Methods: Three-dimensional fluoroscopic and gait analysis were carried out on eleven patients with PCL-retaining mobile bearing (Interax ISA, Stryker / How-medica / Ostetonics) and on ten posterior stabilized fixed bearing (Optetrak PS, Exactech) knee prostheses. Patients performed three trials of stair ascent twice on the same day: first in the radiology department for fluoroscopy acquisition and later in the Movement Analysis Laboratory, utilizing an identical staircase. Three-dimensional fluoroscopic analysis entails reconstruction of absolute and relative positions and orientations of the two metal components in space by analyzing series of fluoroscopic images of the operated knee and utilizing knowledge of the 3D cad models of these components. Conventional stereophotogrammetry and dynamometry were used to calculate kinematics and kinetics of the trunk, pelvis and of the major joints of the lower limb. An advanced computer-based interface was developed (MULTIMOD, EU-funded project: IST-2000-28377) to show together a) original video of the patient tasks, b) 3D graphical representation of bony segment motion, c) original fluoroscopic images, d) 3D reconstruction of prosthesis component relative motion, and e) graphical transverse plane representation of the contact areas at the base-plate of the replaced knee. All these were registered in space and synchronized in time.

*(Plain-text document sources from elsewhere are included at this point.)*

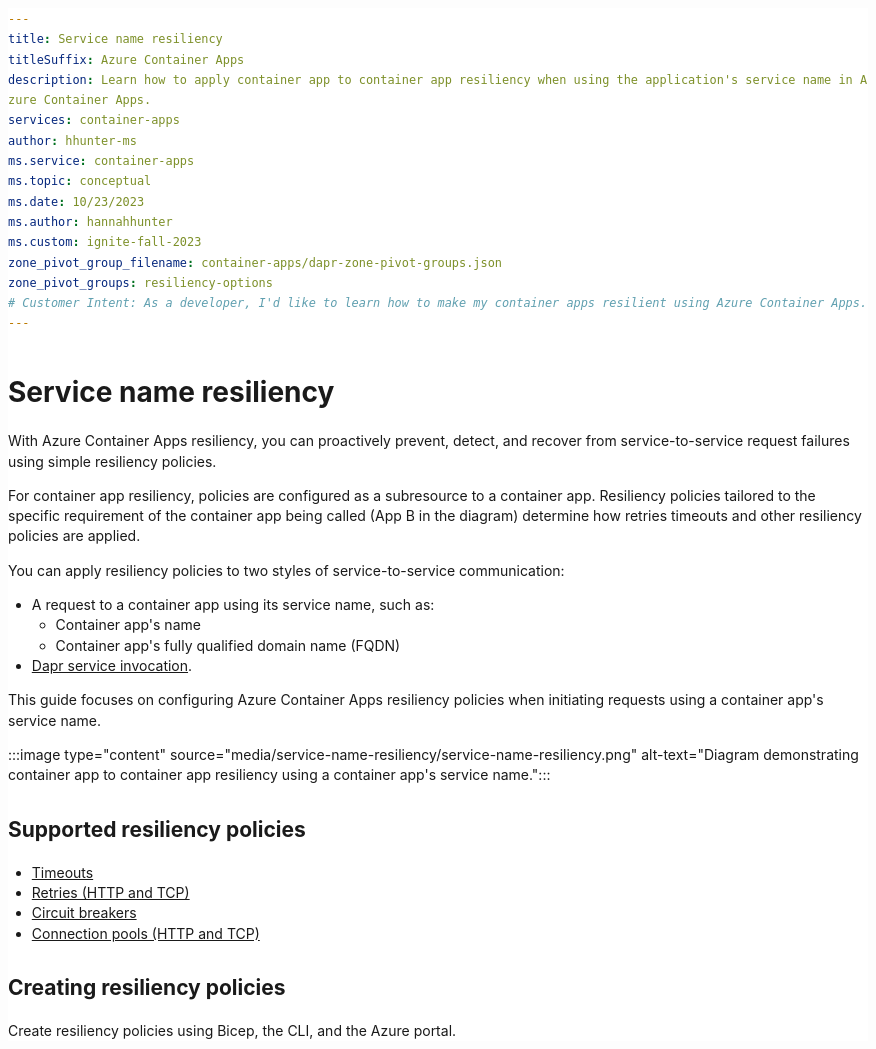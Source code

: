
 ```yaml
---
title: Service name resiliency
titleSuffix: Azure Container Apps
description: Learn how to apply container app to container app resiliency when using the application's service name in Azure Container Apps.
services: container-apps
author: hhunter-ms
ms.service: container-apps
ms.topic: conceptual
ms.date: 10/23/2023
ms.author: hannahhunter
ms.custom: ignite-fall-2023
zone_pivot_group_filename: container-apps/dapr-zone-pivot-groups.json
zone_pivot_groups: resiliency-options
# Customer Intent: As a developer, I'd like to learn how to make my container apps resilient using Azure Container Apps.
---
```


# Service name resiliency

With Azure Container Apps resiliency, you can proactively prevent, detect, and recover from service-to-service request failures using simple resiliency policies. 

For container app resiliency, policies are configured as a subresource to a container app. Resiliency policies tailored to the specific requirement of the container app being called (App B in the diagram) determine how retries timeouts and other resiliency policies are applied.  

You can apply resiliency policies to two styles of service-to-service communication: 
- A request to a container app using its service name, such as:
  - Container app's name
  - Container app's fully qualified domain name (FQDN) 
- [Dapr service invocation](./dapr-invoke-resiliency.md). 

This guide focuses on configuring Azure Container Apps resiliency policies when initiating requests using a container app's service name.

:::image type="content" source="media/service-name-resiliency/service-name-resiliency.png" alt-text="Diagram demonstrating container app to container app resiliency using a container app's service name.":::

## Supported resiliency policies

- [Timeouts](#timeouts)
- [Retries (HTTP and TCP)](#retries)
- [Circuit breakers](#circuit-breakers)
- [Connection pools (HTTP and TCP)](#connection-pools)

## Creating resiliency policies

Create resiliency policies using Bicep, the CLI, and the Azure portal.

Results: No significant statistical differences on clinical data were found between the two patient populations. Observations at the interface allowed distinct identification of the most critical phases of the task and of the most common compensatory mechanisms utilized by these patients. Statistically significant correlation was found between knee flexion at foot strike and the position of the mid-condylar contact points, and between maximum knee adduction moment and corresponding lateral trunk tilt.

Conclusions: A more complete and powerful assessment of the functional performances of different TKR designs is obtained by combining gait and fluoroscopic in-vivo analyses, which provide correlated and synergic quantitative information.